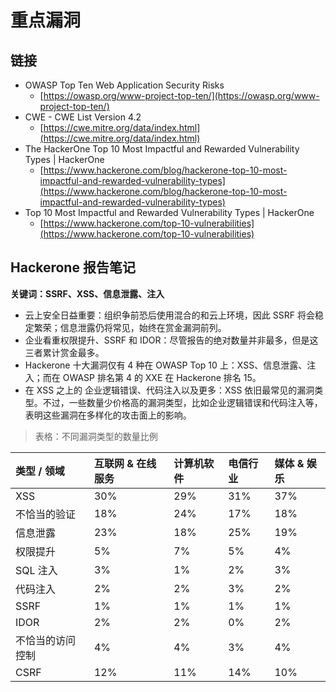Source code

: # 重点漏洞

## 链接

* OWASP Top Ten Web Application Security Risks
  * [https://owasp.org/www-project-top-ten/](https://owasp.org/www-project-top-ten/)
* CWE - CWE List Version 4.2 
  * [https://cwe.mitre.org/data/index.html](https://cwe.mitre.org/data/index.html)
* The HackerOne Top 10 Most Impactful and Rewarded Vulnerability Types \| HackerOne 
  * [https://www.hackerone.com/blog/hackerone-top-10-most-impactful-and-rewarded-vulnerability-types](https://www.hackerone.com/blog/hackerone-top-10-most-impactful-and-rewarded-vulnerability-types)
* Top 10 Most Impactful and Rewarded Vulnerability Types \| HackerOne 
  * [https://www.hackerone.com/top-10-vulnerabilities](https://www.hackerone.com/top-10-vulnerabilities)

## Hackerone 报告笔记

**关键词：SSRF、XSS、信息泄露、注入**

* 云上安全日益重要：组织争前恐后使用混合的和云上环境，因此 SSRF 将会稳定繁荣；信息泄露仍将常见，始终在赏金漏洞前列。
* 企业看重权限提升、SSRF 和 IDOR：尽管报告的绝对数量并非最多，但是这三者累计赏金最多。
* Hackerone 十大漏洞仅有 4 种在 OWASP Top 10 上：XSS、信息泄露、注入；而在 OWASP 排名第 4 的 XXE 在 Hackerone 排名 15。
* 在 XSS 之上的 企业逻辑错误、代码注入以及更多：XSS 依旧最常见的漏洞类型。不过，一些数量少价格高的漏洞类型，比如企业逻辑错误和代码注入等，表明这些漏洞在多样化的攻击面上的影响。

> 表格：不同漏洞类型的数量比例

| 类型 / 领域 | 互联网 & 在线服务 | 计算机软件 | 电信行业 | 媒体 & 娱乐 |
| :--- | :--- | :--- | :--- | :--- |
| XSS | 30% | 29% | 31% | 37% |
| 不恰当的验证 | 18% | 24% | 17% | 18% |
| 信息泄露 | 23% | 18% | 25% | 19% |
| 权限提升 | 5% | 7% | 5% | 4% |
| SQL 注入 | 3% | 1% | 2% | 3% |
| 代码注入 | 2% | 2% | 3% | 2% |
| SSRF | 1% | 1% | 1% | 1% |
| IDOR | 2% | 2% | 0% | 2% |
| 不恰当的访问控制 | 4% | 4% | 3% | 4% |
| CSRF | 12% | 11% | 14% | 10% |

## Problem
Every line of the entries above that includes "https" should be copied.

## Solution to the exercise
  * [https://owasp.org/www-project-top-ten/](https://owasp.org/www-project-top-ten/)
  * [https://cwe.mitre.org/data/index.html](https://cwe.mitre.org/data/index.html)
  * [https://www.hackerone.com/blog/hackerone-top-10-most-impactful-and-rewarded-vulnerability-types](https://www.hackerone.com/blog/hackerone-top-10-most-impactful-and-rewarded-vulnerability-types)
  * [https://www.hackerone.com/top-10-vulnerabilities](https://www.hackerone.com/top-10-vulnerabilities)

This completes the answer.